Canadian intellectuals who wrote about the U.S. in the first half of the 20th century identified America as the world center of modernity, and deplored it. Anti-American Canadians (who admired the British Empire) explained that Canada had narrowly escaped American conquest with its rejection of tradition, its worship of "progress" and technology, and its mass culture; they explained that Canada was much better because of its commitment to orderly government and societal harmony. There were a few ardent defenders of the nation to the south, notably liberal and socialist intellectuals such as F. R. Scott and Jean-Charles Harvey (1891–1967).

Looking at television, Collins (1990) finds that it is in Anglophone Canada that fear of cultural Americanization is most powerful, for there the attractions of the U.S. are strongest. Meren (2009) argues that after 1945, the emergence of Quebec nationalism and the desire to preserve French-Canadian cultural heritage led to growing anxiety regarding American cultural imperialism and Americanization. In 2006 surveys showed that 60 percent of Québécois had a fear of Americanization, while other surveys showed they preferred their current situation to that of the Americans in the realms of health care, quality of life as seniors, environmental quality, poverty, educational system, racism and standard of living. While agreeing that job opportunities are greater in America, 89 percent disagreed with the notion that they would rather be in the United States, and they were more likely to feel closer to English Canadians than to Americans. However, there is evidence that the elites and Quebec are much less fearful of Americanization, and much more open to economic integration than the general public.

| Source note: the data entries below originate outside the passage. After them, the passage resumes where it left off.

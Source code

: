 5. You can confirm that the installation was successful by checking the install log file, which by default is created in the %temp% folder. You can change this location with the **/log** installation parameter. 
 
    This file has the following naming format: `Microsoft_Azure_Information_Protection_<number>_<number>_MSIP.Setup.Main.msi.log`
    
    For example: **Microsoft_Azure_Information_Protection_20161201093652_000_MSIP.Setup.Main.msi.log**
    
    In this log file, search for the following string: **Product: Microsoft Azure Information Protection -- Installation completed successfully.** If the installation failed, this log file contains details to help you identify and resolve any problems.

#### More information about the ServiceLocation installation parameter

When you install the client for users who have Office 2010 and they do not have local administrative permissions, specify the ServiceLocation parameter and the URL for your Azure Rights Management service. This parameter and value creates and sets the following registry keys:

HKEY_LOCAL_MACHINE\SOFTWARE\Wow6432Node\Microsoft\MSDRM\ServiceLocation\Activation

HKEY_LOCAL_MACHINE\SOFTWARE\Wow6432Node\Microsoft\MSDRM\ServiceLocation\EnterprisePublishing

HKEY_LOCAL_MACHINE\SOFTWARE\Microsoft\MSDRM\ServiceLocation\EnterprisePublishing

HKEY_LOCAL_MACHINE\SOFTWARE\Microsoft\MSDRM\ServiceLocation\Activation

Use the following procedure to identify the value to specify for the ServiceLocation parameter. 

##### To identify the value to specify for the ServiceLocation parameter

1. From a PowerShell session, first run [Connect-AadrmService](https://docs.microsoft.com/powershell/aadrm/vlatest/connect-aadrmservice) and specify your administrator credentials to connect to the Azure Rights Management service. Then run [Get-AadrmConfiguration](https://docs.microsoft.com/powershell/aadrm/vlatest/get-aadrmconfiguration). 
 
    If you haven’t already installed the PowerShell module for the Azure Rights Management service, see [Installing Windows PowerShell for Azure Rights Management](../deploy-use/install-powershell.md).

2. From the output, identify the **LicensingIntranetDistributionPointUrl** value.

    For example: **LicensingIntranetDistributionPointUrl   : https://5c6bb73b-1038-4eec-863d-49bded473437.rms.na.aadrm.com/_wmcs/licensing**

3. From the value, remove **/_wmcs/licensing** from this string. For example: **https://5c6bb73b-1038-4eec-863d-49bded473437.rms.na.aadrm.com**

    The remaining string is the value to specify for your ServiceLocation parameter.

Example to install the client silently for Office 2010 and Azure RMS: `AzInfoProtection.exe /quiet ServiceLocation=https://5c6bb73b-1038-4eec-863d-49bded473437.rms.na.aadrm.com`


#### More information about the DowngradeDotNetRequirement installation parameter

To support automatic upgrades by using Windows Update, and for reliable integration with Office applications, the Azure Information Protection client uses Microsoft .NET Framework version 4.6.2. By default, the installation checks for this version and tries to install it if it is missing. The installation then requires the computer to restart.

The history has been traced in detail by a leading Canadian historian J.L. Granatstein in Yankee Go Home: Canadians and Anti-Americanism (1997). Current studies report the phenomenon persists. Two scholars report, "Anti-Americanism is alive and well in Canada today, strengthened by, among other things, disputes related to NAFTA, American involvement in the Middle East, and the ever-increasing Americanization of Canadian culture." Jamie Glazov writes, "More than anything else, Diefenbaker became the tragic victim of Canadian anti-Americanism, a sentiment the prime minister had fully embraced by 1962. [He was] unable to imagine himself (or his foreign policy) without enemies." Historian J. M. Bumsted says, "In its most extreme form, Canadian suspicion of the United States has led to outbreaks of overt anti-Americanism, usually spilling over against American residents in Canada." John R. Wennersten writes, "But at the heart of Canadian anti-Americanism lies a cultural bitterness that takes an American expatriate unaware. Canadians fear the American media's influence on their culture and talk critically about how Americans are exporting a culture of violence in its television programming and movies." However Kim Nossal points out that the Canadian variety is much milder than anti-Americanism in some other countries. By contrast Americans show very little knowledge or interest one way or the other regarding Canadian affairs. Canadian historian Frank Underhill, quoting Canadian playwright Merrill Denison summed it up: "Americans are benevolently ignorant about Canada, whereas Canadians are malevolently informed about the United States."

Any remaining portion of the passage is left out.